From the paper, for the first-pass optimization, they chose conv4_1
as the content representation, and conv3_1
, conv4_1
and conv5_1
as the style representation, since higher layers have been transformed by the CNN into representations with more of the actual content, which is crucial for the semantic-aware nearest-neighbor search.
index_layers = [16, 26, 36]
So rather than lopping off all of the layers after the one we want, it be nice if we could somehow grab the activations of a few layers as it calculates. PyTorch has these fantastic things called hooks. You can have forward hooks that let you plug anything you like into the forward pass of a calculation or a backward hook that lets you plug anything you like into the backward pass.
class SaveFeatures(nn.Module):
features = None
def __init__(self, m):
self.hook = m.register_forward_hook(self.hook_fn)
def hook_fn(self, module, input, output):
self.features = output
def close(self):
self.hook.remove()
We hook those chosen layers so every time we do a forward pass on the VGG model, it's going to store the 16th, 26th and 36th layer's output (activations) inside sf.features
.
save_features = [SaveFeatures(children(vgg_model)[index]) for index in index_layers]
Get the features for our input image and our style image.
# None is to add a batch dimension.
# VV is a util function that returns PyTorch Variable without require_grad.
inp_tfm_var = VV(input_tfm[None])
vgg_model(inp_tfm_var)
input_features = [s.features for s in save_features]
[ifs.shape for ifs in input_features]
[torch.Size([1, 256, 139, 175]), torch.Size([1, 512, 69, 87]), torch.Size([1, 512, 34, 43])]
style_tfm_var = VV(style_tfm[None])
vgg_model(style_tfm_var)
style_features = [s.features for s in save_features]
[sfs.shape for sfs in style_features]
[torch.Size([1, 256, 139, 175]), torch.Size([1, 512, 69, 87]), torch.Size([1, 512, 34, 43])]
Next, make a forward pass through the conv net with our mask to get its corresponding features.

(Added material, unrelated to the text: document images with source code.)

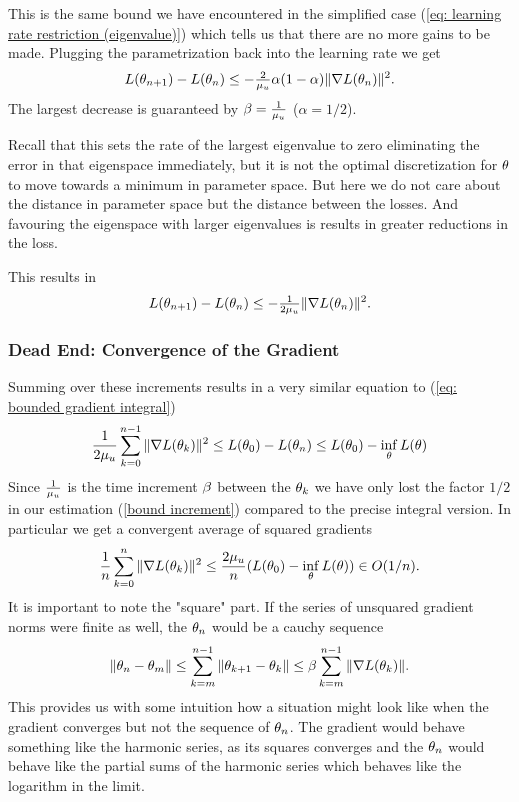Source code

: %
This is the same bound we have encountered in the simplified case (\ref{eq:
learning rate restriction (eigenvalue)}) which tells us that there are no more
gains to be made. Plugging the parametrization back into the learning rate we
get
%
\begin{align*}
	L(\theta_{n+1}) - L(\theta_n)
	\le - \tfrac{2}{\mu_u}\alpha (1-\alpha)\|\nabla L(\theta_n)\|^2.
\end{align*}
%
The largest decrease is guaranteed by \(\beta=\tfrac{1}{\mu_u}\) (\(\alpha=1/2\)).
\begin{remark}
	Recall that this sets the rate of the largest eigenvalue to zero eliminating
	the error in that eigenspace immediately, but it is not the optimal
	discretization for \(\theta\) to move towards a minimum in parameter space.
	But here we do not care about the distance in parameter space but the
	distance between the losses. And favouring the eigenspace with larger
	eigenvalues is results in greater reductions in the loss.
\end{remark}
This results in
%
\begin{align*}
	L(\theta_{n+1}) - L(\theta_n)
	\le - \tfrac{1}{2\mu_u}\|\nabla L(\theta_n)\|^2.
\end{align*}
%
\subsubsection{Dead End: Convergence of the Gradient}

Summing over these increments results in a very similar equation to
(\ref{eq: bounded gradient integral})
%
\begin{align*}
	\frac{1}{2\mu_u} \sum_{k=0}^{n-1}\|\nabla L(\theta_k)\|^2
	\le L(\theta_0) - L(\theta_n)
	\le L(\theta_0) - \inf_{\theta} L(\theta)
\end{align*}
%
Since \(\tfrac{1}{\mu_u}\) is the time increment \(\beta\) between the \(\theta_k\)
we have only lost the factor \(1/2\) in our estimation (\ref{bound increment})
compared to the precise integral version.
In particular we get a convergent average of squared gradients
%
\begin{align*}
	\frac{1}{n} \sum_{k=0}^n \|\nabla L(\theta_k)\|^2
	\le \frac{2 \mu_u}{n} (L(\theta_0) - \inf_\theta L(\theta)) \in O(1/n).
\end{align*}
%
It is important to note the "square" part. If the series of unsquared gradient
norms were finite as well, the \(\theta_n\) would be a cauchy sequence
%
\begin{align*}
	\|\theta_n - \theta_m \|
	\le \sum_{k=m}^{n-1} \|\theta_{k+1} - \theta_k\|
	\le \beta \sum_{k=m}^{n-1} \|\nabla L(\theta_k)\|.
\end{align*}
%
This provides us with some intuition how a situation might look like when the
gradient converges but not the sequence of \(\theta_n\). The gradient would
behave something like the harmonic series, as its squares converges and the
\(\theta_n\) would behave like the partial sums of the harmonic series which
behaves like the logarithm in the limit.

The authors half the mask dimension at each max pooling, then pass it through a nn.AvgPool2d(3, 1, 1)
(3 by 3, stride 1, padding 1 average pooling) at each convolutional layer.
ConvMask = nn.AvgPool2d(3, 1, 1)
def conv(mask, n):
x = V(mask[None][None])
for i in range(n):
x = ConvMask(x)
return to_np(x.data.squeeze())
def resize_half(mask):
h, w = mask.shape
return cv2.resize(mask, (w//2, h//2))
def get_mask_features(mask):
features = []
mask = resize_half(conv(mask, 2))
mask = resize_half(conv(mask, 2))
mask = conv(mask, 1)
features.append(mask)
mask = resize_half(conv(mask, 2))
mask = conv(mask, 1)
features.append(mask)
mask = resize_half(conv(mask, 2))
mask = conv(mask, 1)
features.append(mask)
return features
mask_features = get_mask_features(dilated_mask[:, :, 0])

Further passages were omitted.